So just like a movie plot, I envitably put myself in a path I was avoiding. However there’s more fucking mumbo jumbo that seems to be (weird) & frustrates me.

In this blog I want to talk about the things we supposingly inherent without any dire knowledge, fucking nature/nurture situation right.

I never knew my father, he was rather busy putting his dick everywhere else than to come around check how his lookalike was doing; that’s the first thing that got on my nerves as  a kid, constantly being told that I looked like someone I didn’t know. People would literally look at me like a museum piece, in fascination, like “wow, you have his exact bone structure”. It seemed I inherent this man’s face, although I want to believe my face looks like my mothers, but whatever.

It turns out later I inherited a lot of things from this dude than I thought, things I thought were naturally my own desire, hell I still believe that, but the coincidence of it all fucked me up. Even the things that I inheritedly gained from my mother don’t make entire sense. My mother was apparently very good with maths and athletics (running) which I was naturally good at as well, in fact I loved it, and had no prior details that my mother was into it or good at it, naturally all my mothers kids attempted athletics in our school days, fucking weird, maybe it all that chasing she gave us to whoop us that became inherited.

I assumed math was just a thing I loved, it was natural to me. I’d spend days on end just studying it, so imagine my surprise learning later than my mom was also good in maths, again something she never really told me. In the maths department, I think my sister was the only one who kinda didn’t inherited the gift, sorry little sister at least you’re very good at accounting, which has numbers. Yeah, naturally my mother loves money, we all love money, but my mom is on her own level.

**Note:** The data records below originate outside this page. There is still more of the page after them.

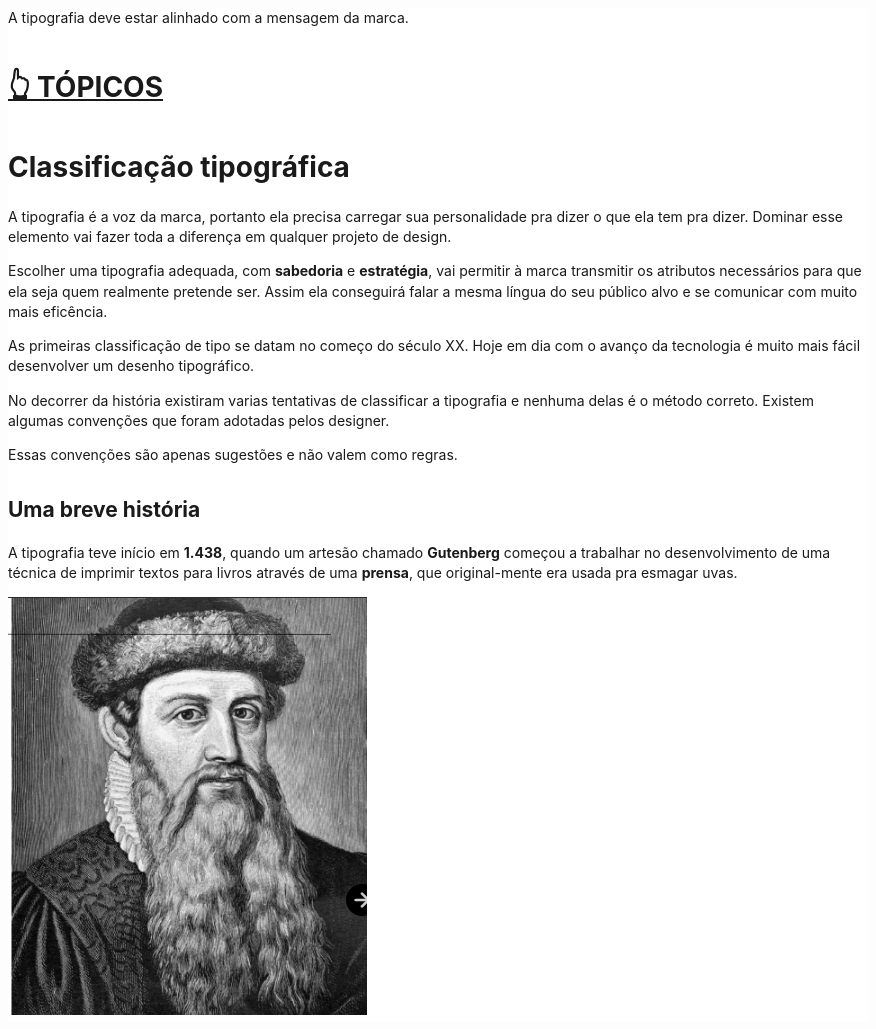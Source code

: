 A tipografia deve estar alinhado com a mensagem da marca.

# [👆 TÓPICOS](#tópicos)

# Classificação tipográfica

A  tipografia  é  a  voz  da  marca,  portanto  ela  precisa  carregar  sua  personalidade  pra dizer o que ela tem pra dizer. Dominar esse elemento vai fazer toda a diferença em qualquer projeto de design.

Escolher  uma  tipografia  adequada,  com  **sabedoria**  e  **estratégia**, vai permitir à marca transmitir os atributos necessários  para  que  ela  seja  quem  realmente  pretende ser. Assim ela conseguirá falar a mesma língua do seu público alvo e se comunicar com muito mais eficência.

As primeiras classificação de tipo se datam no começo do século XX. Hoje em dia com o avanço da tecnologia é muito mais fácil desenvolver um desenho tipográfico.

No decorrer da história existiram varias tentativas de classificar a tipografia e nenhuma delas é o método correto. Existem algumas convenções que foram adotadas pelos designer.

Essas convenções são apenas sugestões e não valem como regras.


## Uma breve história

A tipografia teve início em **1.438**, quando um artesão chamado **Gutenberg** começou a trabalhar no desenvolvimento de uma técnica de imprimir textos para livros através de uma **prensa**, que original-mente era usada pra esmagar uvas.

![Guttenber](/src/img/guttenberg.png)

So how this post came about is that my friend Mlondi was laughing at me, I was telling him about a girl I liked, that I happened to have had the guts to kiss. He chose to change the whole subject and noted my “charming” ability with women, which I can admit I have, but not all of them, I’m very shy, that’s my kryptonite. However he continues to add that “bro, you were avoiding to be like your dad but look at you man, just a charmer”

He then goes “You thought you naturally loved martial arts too, but turns out it’s inherited from your father, you can’t avoid this shit”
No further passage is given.